(Records drawn from a dataset)
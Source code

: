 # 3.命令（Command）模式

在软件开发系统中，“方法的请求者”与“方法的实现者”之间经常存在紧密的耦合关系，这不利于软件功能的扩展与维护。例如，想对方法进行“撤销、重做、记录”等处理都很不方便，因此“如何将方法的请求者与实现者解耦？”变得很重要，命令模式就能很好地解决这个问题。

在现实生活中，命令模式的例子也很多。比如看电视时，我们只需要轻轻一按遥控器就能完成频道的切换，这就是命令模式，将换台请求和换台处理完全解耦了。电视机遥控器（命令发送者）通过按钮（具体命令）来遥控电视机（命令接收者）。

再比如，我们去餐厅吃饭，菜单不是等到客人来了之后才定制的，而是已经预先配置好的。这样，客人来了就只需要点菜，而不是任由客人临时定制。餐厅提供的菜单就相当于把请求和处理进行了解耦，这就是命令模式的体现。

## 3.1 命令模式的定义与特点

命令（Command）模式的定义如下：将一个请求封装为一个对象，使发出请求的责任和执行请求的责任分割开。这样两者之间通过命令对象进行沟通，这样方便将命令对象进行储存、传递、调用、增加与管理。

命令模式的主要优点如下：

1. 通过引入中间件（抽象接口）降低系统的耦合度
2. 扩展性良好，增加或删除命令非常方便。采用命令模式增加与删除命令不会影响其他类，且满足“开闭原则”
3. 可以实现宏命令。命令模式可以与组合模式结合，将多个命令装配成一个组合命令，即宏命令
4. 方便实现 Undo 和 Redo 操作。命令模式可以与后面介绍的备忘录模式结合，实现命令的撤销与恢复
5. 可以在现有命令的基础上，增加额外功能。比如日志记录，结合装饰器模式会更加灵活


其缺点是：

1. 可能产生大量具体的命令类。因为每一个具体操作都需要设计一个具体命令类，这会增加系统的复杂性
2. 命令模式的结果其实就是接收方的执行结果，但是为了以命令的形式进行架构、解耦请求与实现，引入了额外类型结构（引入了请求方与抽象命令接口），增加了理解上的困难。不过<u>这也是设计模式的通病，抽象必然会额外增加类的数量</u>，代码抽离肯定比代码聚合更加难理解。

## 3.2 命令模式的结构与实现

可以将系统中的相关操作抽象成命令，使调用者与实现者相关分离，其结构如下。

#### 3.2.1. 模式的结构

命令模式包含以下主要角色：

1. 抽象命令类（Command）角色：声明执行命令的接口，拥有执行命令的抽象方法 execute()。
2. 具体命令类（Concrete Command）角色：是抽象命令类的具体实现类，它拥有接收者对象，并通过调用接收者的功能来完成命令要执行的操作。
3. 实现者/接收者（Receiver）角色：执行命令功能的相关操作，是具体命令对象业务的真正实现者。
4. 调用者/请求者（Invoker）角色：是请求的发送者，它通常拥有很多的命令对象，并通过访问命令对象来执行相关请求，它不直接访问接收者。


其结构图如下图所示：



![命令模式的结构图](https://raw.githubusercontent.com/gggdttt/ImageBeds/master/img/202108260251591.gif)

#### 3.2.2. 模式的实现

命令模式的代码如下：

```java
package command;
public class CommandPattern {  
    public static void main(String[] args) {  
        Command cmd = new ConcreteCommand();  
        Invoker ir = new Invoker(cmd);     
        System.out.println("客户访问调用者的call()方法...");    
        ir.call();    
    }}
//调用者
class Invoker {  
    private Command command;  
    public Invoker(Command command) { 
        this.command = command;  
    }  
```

» **WORK REQUEST**:
Across the records above, in how many lines does the string "public" appear? Reply with the figure alone.

» **ANSWER SECTION**:
3